„Und wenn es ein ganz anders gearteter Arbeitszweig ist, für welchen Boden beansprucht wird? Wenn z. B. hier auf dem Gebiete der Landwirtschaftsgesellschaft von Obertana Fabriken gebaut werden sollen, wer hat dann darüber zu entscheiden, ob sich das die Landwirtschaftsgesellschaft gefallen lassen muß oder nicht?“ fragte Professor Tenax.

„Auch darüber entscheidet in letzter Linie der gleichlaufende Nutzen beider Teile, nämlich der landwirtschaftlichen und der Industriearbeiter,“ antwortete Karl. „Da es eine notwendige Folge der freiländischen Freizügigkeit ist, daß die Arbeitserträge sich überall ins Gleichgewicht setzen, so ist es ganz unmöglich, daß industrielle Arbeiter wünschen können, eine Fabrik dort zu errichten, wo durch die Inanspruchnahme früher zu anderen Zwecken bestimmt gewesenen Bodens anderen Arbeitern ein Schaden zugefügt würde, der größer ist als der Nutzen, der diesen anderen Arbeitern durch die Errichtung einer Fabrik in ihrer Mitte erwächst. Nutzen und Vorteil jedes wirtschaftlichen Vorganges kommt hier am Arbeitsertrage zum Ausdruck, und der Arbeitsertrag gestaltet sich infolge der Freizügigkeit für alle Arbeiter gleichförmig. Es ist also nicht möglich, daß die Arbeiter einer Fabrik, die etwa hier an dieser Stelle erbaut würde, den landesüblichen Durchschnittsertrag ihrer Arbeit finden, wenn benachbarte Arbeiter in ihrem Durchschnittsertrage geschädigt werden. Man kann folglich im eigenen Interesse keine Fabrik errichten, wo dies zum Schaden der Nachbarn geschehen müßte. Thatsächlich giebt es auf dem Gebiete der Bodenwirtschaft von Obertana nicht weniger als siebzehn große industrielle Werke, die zum Teil recht bedeutende Bodenflächen für sich beanspruchen; aber Sie können sich darauf verlassen, daß alle diese Werke nur errichtet wurden, weil die Einbuße, welche sie der Landwirtschaftsgesellschaft durch Inanspruchnahme des Bodens zufügten, mehr als aufgewogen wurde durch anderweitige Vorteile.

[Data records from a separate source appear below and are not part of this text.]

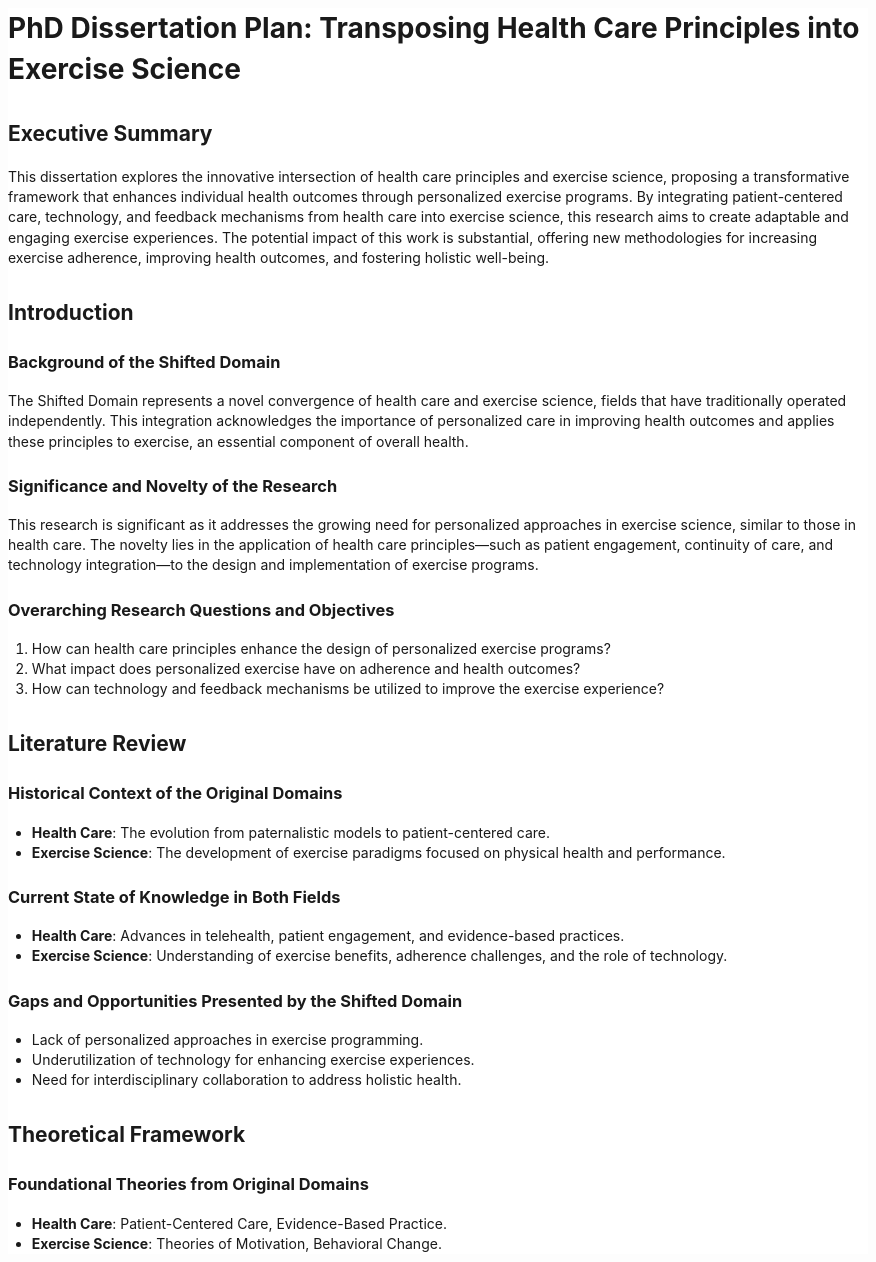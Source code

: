 # PhD Dissertation Plan: Transposing Health Care Principles into Exercise Science

## Executive Summary
This dissertation explores the innovative intersection of health care principles and exercise science, proposing a transformative framework that enhances individual health outcomes through personalized exercise programs. By integrating patient-centered care, technology, and feedback mechanisms from health care into exercise science, this research aims to create adaptable and engaging exercise experiences. The potential impact of this work is substantial, offering new methodologies for increasing exercise adherence, improving health outcomes, and fostering holistic well-being.

## Introduction
### Background of the Shifted Domain
The Shifted Domain represents a novel convergence of health care and exercise science, fields that have traditionally operated independently. This integration acknowledges the importance of personalized care in improving health outcomes and applies these principles to exercise, an essential component of overall health.

### Significance and Novelty of the Research
This research is significant as it addresses the growing need for personalized approaches in exercise science, similar to those in health care. The novelty lies in the application of health care principles—such as patient engagement, continuity of care, and technology integration—to the design and implementation of exercise programs.

### Overarching Research Questions and Objectives
1. How can health care principles enhance the design of personalized exercise programs?
2. What impact does personalized exercise have on adherence and health outcomes?
3. How can technology and feedback mechanisms be utilized to improve the exercise experience?

## Literature Review
### Historical Context of the Original Domains
- **Health Care**: The evolution from paternalistic models to patient-centered care.
- **Exercise Science**: The development of exercise paradigms focused on physical health and performance.

### Current State of Knowledge in Both Fields
- **Health Care**: Advances in telehealth, patient engagement, and evidence-based practices.
- **Exercise Science**: Understanding of exercise benefits, adherence challenges, and the role of technology.

### Gaps and Opportunities Presented by the Shifted Domain
- Lack of personalized approaches in exercise programming.
- Underutilization of technology for enhancing exercise experiences.
- Need for interdisciplinary collaboration to address holistic health.

## Theoretical Framework
### Foundational Theories from Original Domains
- **Health Care**: Patient-Centered Care, Evidence-Based Practice.
- **Exercise Science**: Theories of Motivation, Behavioral Change.
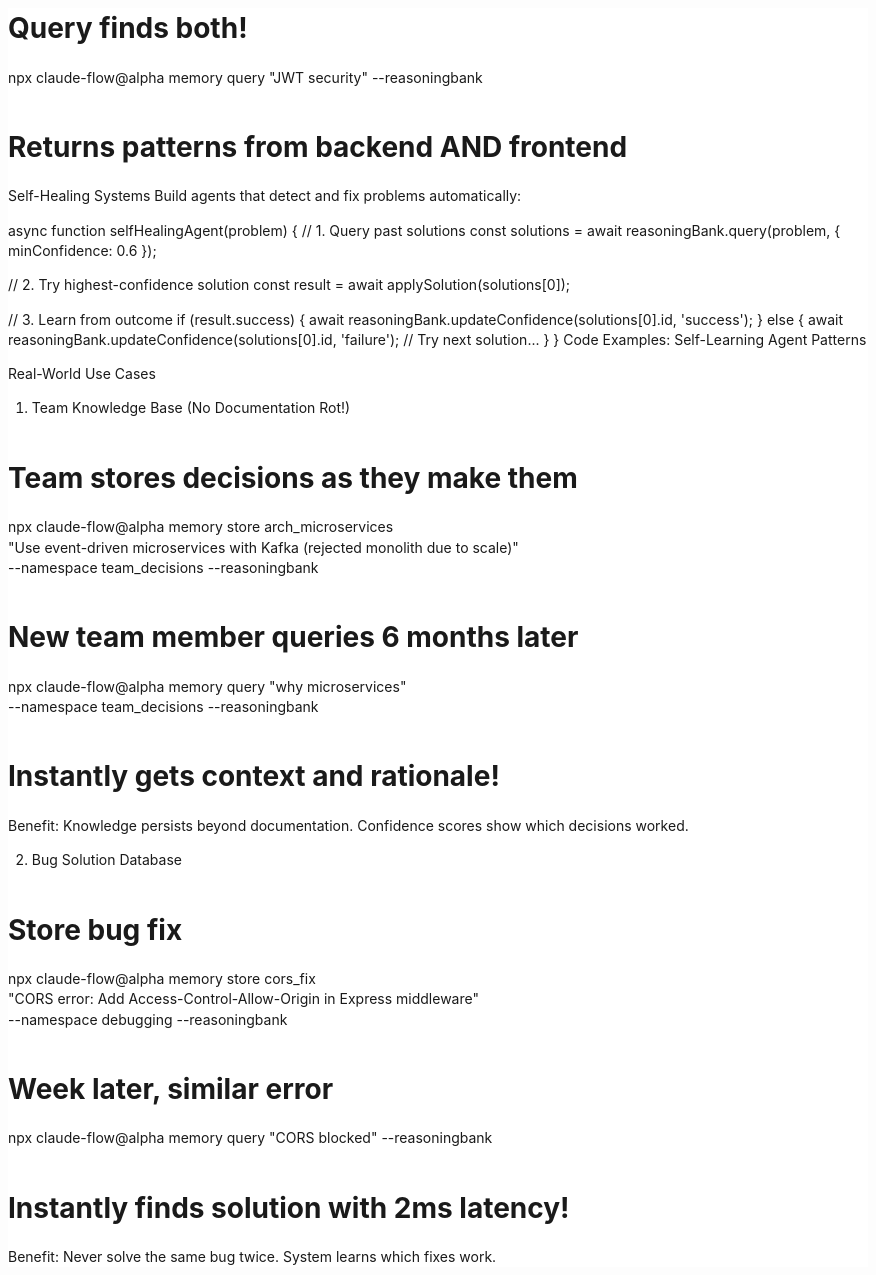 # Query finds both!
npx claude-flow@alpha memory query "JWT security" --reasoningbank
# Returns patterns from backend AND frontend 
Self-Healing Systems
Build agents that detect and fix problems automatically:

async function selfHealingAgent(problem) {
  // 1. Query past solutions
  const solutions = await reasoningBank.query(problem, {
    minConfidence: 0.6
  });

  // 2. Try highest-confidence solution
  const result = await applySolution(solutions[0]);

  // 3. Learn from outcome
  if (result.success) {
    await reasoningBank.updateConfidence(solutions[0].id, 'success');
  } else {
    await reasoningBank.updateConfidence(solutions[0].id, 'failure');
    // Try next solution...
  }
}
Code Examples: Self-Learning Agent Patterns

Real-World Use Cases
1. Team Knowledge Base (No Documentation Rot!)
# Team stores decisions as they make them
npx claude-flow@alpha memory store arch_microservices \
  "Use event-driven microservices with Kafka (rejected monolith due to scale)" \
  --namespace team_decisions --reasoningbank

# New team member queries 6 months later
npx claude-flow@alpha memory query "why microservices" \
  --namespace team_decisions --reasoningbank
# Instantly gets context and rationale!
Benefit: Knowledge persists beyond documentation. Confidence scores show which decisions worked.

2. Bug Solution Database
# Store bug fix
npx claude-flow@alpha memory store cors_fix \
  "CORS error: Add Access-Control-Allow-Origin in Express middleware" \
  --namespace debugging --reasoningbank

# Week later, similar error
npx claude-flow@alpha memory query "CORS blocked" --reasoningbank
# Instantly finds solution with 2ms latency! 
Benefit: Never solve the same bug twice. System learns which fixes work.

Diese anderweitigen Vorteile können sehr verschiedener Art sein; sie bestehen teils darin, daß die Bodengesellschaft vermehrte Abnehmer ihrer eigenen Erzeugnisse findet, teils darin, daß sie Nachbarn erhält, welche sie zum Ausbessern, Instandhalten oder Erneuern ihrer Maschinen braucht, hauptsächlich aber darin, daß in der Zeit der Ruhe in den landwirtschaftlichen Arbeiten die landwirtschaftliche Bevölkerung leichtere Gelegenheit zu nutzbringender Verwertung der eigenen, zeitweilig überschüssigen Arbeitskraft findet, und umgekehrt, in der Zeit der Saat und Ernte der vorübergehend stark anschwellende Bedarf an landwirtschaftlicher Arbeitskraft leichter durch Zuzug aus den umliegenden Fabriken befriedigt werden kann. Mit einem Worte, die Errichtung eines solchen Werkes mußte ein Gewinn für die Bodengesellschaft von Obertana sein, sonst konnte es dazu nicht kommen.“

„Aber es muß doch jemand da sein, der darüber zu entscheiden hat, ob in einem solchen Falle Gewinn oder Verlust zu besorgen ist, und wer ist dieser Jemand?“ fragte der in die Enge getriebene Professor.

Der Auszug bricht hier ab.